= Missisquoi County, Quebec =

Missisquoi County (/mɪˈsɪskwə/) is a historical county in Quebec. It was formed between 1825 and 1831 and included historical Bedford County, Lower Canada. In the early 1980s Quebec abolished its counties. Much of Missisquoi County became the Brome-Missisquoi Regional County Municipality except the southwestern part was transferred to Le Haut-Richelieu Regional County Municipality.

The name of the county is derived from an Algonquin Abenaki language word meaning "lots of waterfowl".

Missisquoi County, part of the Eastern Townships (one of roughly 12 regions in Québec), is located on the western fringes of the Appalachian foothills, giving it a rolling landscape on its eastern part. The western part of the county is situated on the Richelieu River plains.

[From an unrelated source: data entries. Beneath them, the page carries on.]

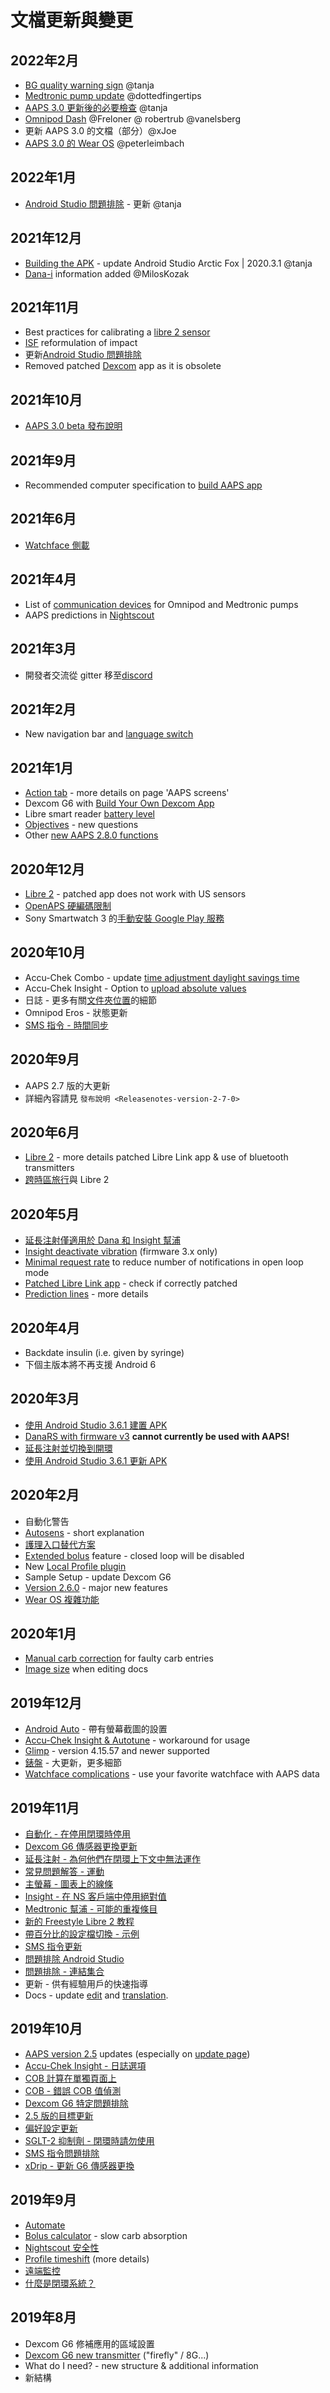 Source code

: # 文檔更新與變更

## 2022年2月

- [BG quality warning sign](../Getting-Started/Screenshots.md#bg-warning-sign) @tanja
- [Medtronic pump update](../CompatiblePumps/MedtronicPump.md) @dottedfingertips
- [AAPS 3.0 更新後的必要檢查](../Installing-AndroidAPS/update3_0.md) @tanja
- [Omnipod Dash](../CompatiblePumps/OmnipodDASH.md) @Freloner @ robertrub @vanelsberg
- 更新 AAPS 3.0 的文檔（部分）@xJoe
- [AAPS 3.0 的 Wear OS](../Configuration/Watchfaces.md) @peterleimbach

## 2022年1月

- [Android Studio 問題排除](../Installing-AndroidAPS/troubleshooting_androidstudio.md) - 更新 @tanja

## 2021年12月

- [Building the APK](../SettingUpAaps/BuildingAaps.md) - update Android Studio Arctic Fox | 2020.3.1 @tanja
- [Dana-i](../CompatiblePumps/DanaRS-Insulin-Pump.md) information added @MilosKozak

## 2021年11月

- Best practices for calibrating a [libre 2 sensor](../CompatibleCgms/Libre2.md#best-practices-for-calibrating-a-libre-2-sensor)
- [ISF](../Getting-Started/FAQ.md) reformulation of impact
- 更新[Android Studio 問題排除](../Installing-AndroidAPS/troubleshooting_androidstudio.md)
- Removed patched [Dexcom](../CompatibleCgms/DexcomG6.md) app as it is obsolete

## 2021年10月

- [AAPS 3.0 beta 發布說明](../Installing-AndroidAPS/Releasenotes.md)

## 2021年9月

- Recommended computer specification to [build AAPS app](../SettingUpAaps/BuildingAaps.md#computer-and-software-specifications-for-building-aaps)

## 2021年6月

- [Watchface 側載](../Configuration/Watchfaces.md)

## 2021年4月

- List of [communication devices](../Module/module.md#additional-communication-device) for Omnipod and Medtronic pumps
- AAPS predictions in [Nightscout](../SettingUpAaps/Nightscout.md#manual-nightscout-setup)

## 2021年3月

- 開發者交流從 gitter 移至[discord](https://discord.gg/4fQUWHZ4Mw)

## 2021年2月

- New navigation bar and [language switch](../ChangeLanguage/ChangeLanguage.md)

## 2021年1月

- [Action tab](../Getting-Started/Screenshots.md#action-tab) - more details on page 'AAPS screens'
- Dexcom G6 with [Build Your Own Dexcom App](../CompatibleCgms/DexcomG6.md#if-using-g6-with-build-your-own-dexcom-app)
- Libre smart reader [battery level](../Getting-Started/Screenshots.md#sensor-level-battery)
- [Objectives](../SettingUpAaps/CompletingTheObjectives.md#objective-3-prove-your-knowledge) - new questions
- Other [new AAPS 2.8.0 functions](../Installing-AndroidAPS/Releasenotes.md#version-280)

## 2020年12月

- [Libre 2](../CompatibleCgms/Libre2.md) - patched app does not work with US sensors
- [OpenAPS 硬編碼限制](../Usage/Open-APS-features.md#overview-of-hard-coded-limits)
- Sony Smartwatch 3 的[手動安裝 Google Play 服務](../Usage/SonySW3.md)

## 2020年10月

- Accu-Chek Combo - update [time adjustment daylight savings time](../Usage/Timezone-traveling.md#time-adjustment-daylight-savings-time-dst)
- Accu-Chek Insight - Option to [upload absolute values](../CompatiblePumps/Accu-Chek-Insight-Pump.md#settings-in-aaps)
- 日誌 - 更多有關[文件夾位置](../Usage/Accessing-logfiles.md)的細節
- Omnipod Eros - 狀態更新
- [SMS 指令 - 時間同步](../Children/SMS-Commands.md)

## 2020年9月

- AAPS 2.7 版的大更新
- 詳細內容請見 `發布說明 <Releasenotes-version-2-7-0>`

## 2020年6月

- [Libre 2](../CompatibleCgms/Libre2.md) - more details patched Libre Link app & use of bluetooth transmitters
- [跨時區旅行](../Usage/Timezone-traveling.md)與 Libre 2

## 2020年5月

- [延長注射僅適用於 Dana 和 Insight 幫浦](../Usage/Extended-Carbs.md#extended-bolus-and-switch-to-open-loop---dana-and-insight-pump-only)
- [Insight deactivate vibration](../CompatiblePumps/Accu-Chek-Insight-Pump.md#vibration) (firmware 3.x only)
- [Minimal request rate](../SettingUpAaps/Preferences.md#minimal-request-change-) to reduce number of notifications in open loop mode
- [Patched Libre Link app](../CompatibleCgms/Libre2.md#5-use-the-patched-librelink-app-with-xdrip) - check if correctly patched
- [Prediction lines](../Getting-Started/Screenshots.md#prediction-lines) - more details

## 2020年4月

- Backdate insulin (i.e. given by syringe)
- 下個主版本將不再支援 Android 6

## 2020年3月

- [使用 Android Studio 3.6.1 建置 APK](../SettingUpAaps/BuildingAaps.md)
- [DanaRS with firmware v3](../CompatiblePumps/DanaRS-Insulin-Pump.md) **cannot currently be used with AAPS!**
- [延長注射並切換到開環](../Usage/Extended-Carbs.md#extended-bolus-and-switch-to-open-loop---dana-and-insight-pump-only)
- [使用 Android Studio 3.6.1 更新 APK](../Installing-AndroidAPS/Update-to-new-version.md)

## 2020年2月

- 自動化警告
- [Autosens](../Usage/Open-APS-features.md#autosens) - short explanation
- [護理入口替代方案](../Usage/CPbefore26.md)
- [Extended bolus](../Usage/Extended-Carbs.md#extended-bolus-and-switch-to-open-loop---dana-and-insight-pump-only) feature - closed loop will be disabled
- New [Local Profile plugin](../SettingUpAaps/ConfigBuilder.md#local-profile)
- Sample Setup - update Dexcom G6
- [Version 2.6.0](../Installing-AndroidAPS/Releasenotes.md#version-260) - major new features
- [Wear OS 複雜功能](../Configuration/Watchfaces.md)

## 2020年1月

- [Manual carb correction](../Getting-Started/Screenshots.md#carb-correction) for faulty carb entries
- [Image size](../make-a-PR.md) when editing docs

## 2019年12月

- [Android Auto](../Usage/Android-auto.md) - 帶有螢幕截圖的設置
- [Accu-Chek Insight & Autotune](../CompatiblePumps/Accu-Chek-Insight-Pump.md#settings-in-aaps) - workaround for usage
- [Glimp](../SettingUpAaps/ConfigBuilder.md#bg-source) - version 4.15.57 and newer supported
- [錶盤](../Configuration/Watchfaces.md) - 大更新，更多細節
- [Watchface complications](../Configuration/Watchfaces.md#complications) - use your favorite watchface with AAPS data

## 2019年11月

- [自動化 - 在停用閉環時停用](../Usage/Automation.md)
- [Dexcom G6 傳感器更換更新](../CompatibleCgms/xDrip.md#replace-transmitter)
- [延長注射 - 為何他們在閉環上下文中無法運作](../Usage/Extended-Carbs.md#extended-bolus-and-switch-to-open-loop---dana-and-insight-pump-only)
- [常見問題解答 - 運動](../Getting-Started/FAQ.md#sports)
- [主螢幕 - 圖表上的線條](../Getting-Started/Screenshots.md#section-f---main-graph)
- [Insight - 在 NS 客戶端中停用絕對值](../CompatiblePumps/Accu-Chek-Insight-Pump.md#settings-in-aaps)
- [Medtronic 幫浦 - 可能的重複條目](../CompatiblePumps/MedtronicPump.md)
- [新的 Freestyle Libre 2 教程](../CompatibleCgms/Libre2.md)
- [帶百分比的設定檔切換 - 示例](../Usage/Profiles.md)
- [SMS 指令更新](../Children/SMS-Commands.md)
- [問題排除 Android Studio](../Installing-AndroidAPS/troubleshooting_androidstudio.md)
- [問題排除 - 連結集合](../Usage/troubleshooting.md)
- 更新 - 供有經驗用戶的快速指導
- Docs - update [edit](../make-a-PR.md#code-syntax) and [translation](../translations.md#translation-of-the-documentation).

## 2019年10月

- [AAPS version 2.5](../Installing-AndroidAPS/Releasenotes.md#version-250) updates (especially on [update page](../Installing-AndroidAPS/Update-to-new-version.md))
- [Accu-Chek Insight - 日誌選項](../CompatiblePumps/Accu-Chek-Insight-Pump.md#settings-in-aaps)
- [COB 計算在單獨頁面上](../Usage/COB-calculation.md)
- [COB - 錯誤 COB 值偵測](../Usage/COB-calculation.md#detection-of-wrong-cob-values)
- [Dexcom G6 特定問題排除](../CompatibleCgms/DexcomG6.md#dexcom-g6one-specific-troubleshooting)
- [2.5 版的目標更新](../SettingUpAaps/CompletingTheObjectives.md)
- [偏好設定更新](../SettingUpAaps/Preferences.md)
- [SGLT-2 抑制劑 - 閉環時請勿使用](../Getting-Started/PreparingForAaps.md#no-sglt-2-inhibitors)
- [SMS 指令問題排除](../Children/SMS-Commands.md#troubleshooting)
- [xDrip - 更新 G6 傳感器更換](../CompatibleCgms/xDrip.md#replace-transmitter)

## 2019年9月

- [Automate](../Usage/Automation.md)
- [Bolus calculator](../Getting-Started/Screenshots.md#wrong-cob-detection) - slow carb absorption
- [Nightscout 安全性](../SettingUpAaps/Nightscout.md#security-considerations)
- [Profile timeshift](../Usage/Profiles.md#time-shift-of-the-circadian-percentage-profile) (more details)
- [遠端監控](../Children/Children.md)
- [什麼是閉環系統？](../Getting-Started/Introduction.md#what-does-hybrid-closed-loop-mean)

## 2019年8月

- Dexcom G6 修補應用的區域設置
- [Dexcom G6 new transmitter](../CompatibleCgms/xDrip.md#connect-g6-transmitter-for-the-first-time) ("firefly" / 8G...)
- What do I need? - new structure & additional information
- 新結構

Missisquoi County is bound entirely on the south for 51 km by the Canada–US border (45° N) from 72°40.5′ W to the middle of the Richelieu River (73°20.8′ W), to the east by Brome County for 23 km along the meridian defined by 72°40.5′ W, to the northeast by Brome County and the northwest by Rouville County, and to the west by Iberville County and the Richelieu River (Saint-Jean County is on the other side of the river). The northernmost point of the county is at 45°21′ N and 73° W and is also the junction of the borders of Missisquoi County, Rouville County and Iberville County. The westernmost point of the county is on the Richelieu River at the Canada–US border at 45° N and 73°20′ W.

The county is divided into four townships, and there are two discontinuous zones along its western fringes without any township designation divided under the pre-1760 French parochial framework. The townships are the Township of Farnham in the north, Township of Dunham in the east and Township of Stanbridge to the west, and Township of Saint Armand along the Canada–US border. The county seat is the Town of Bedford located at 45°7′ N and 72°59′ W in the southwestern part of the Township of Stanbridge. Other major towns in the county are Farnham in the township of the same name and Cowansville in the northeastern corner of Dunham Township.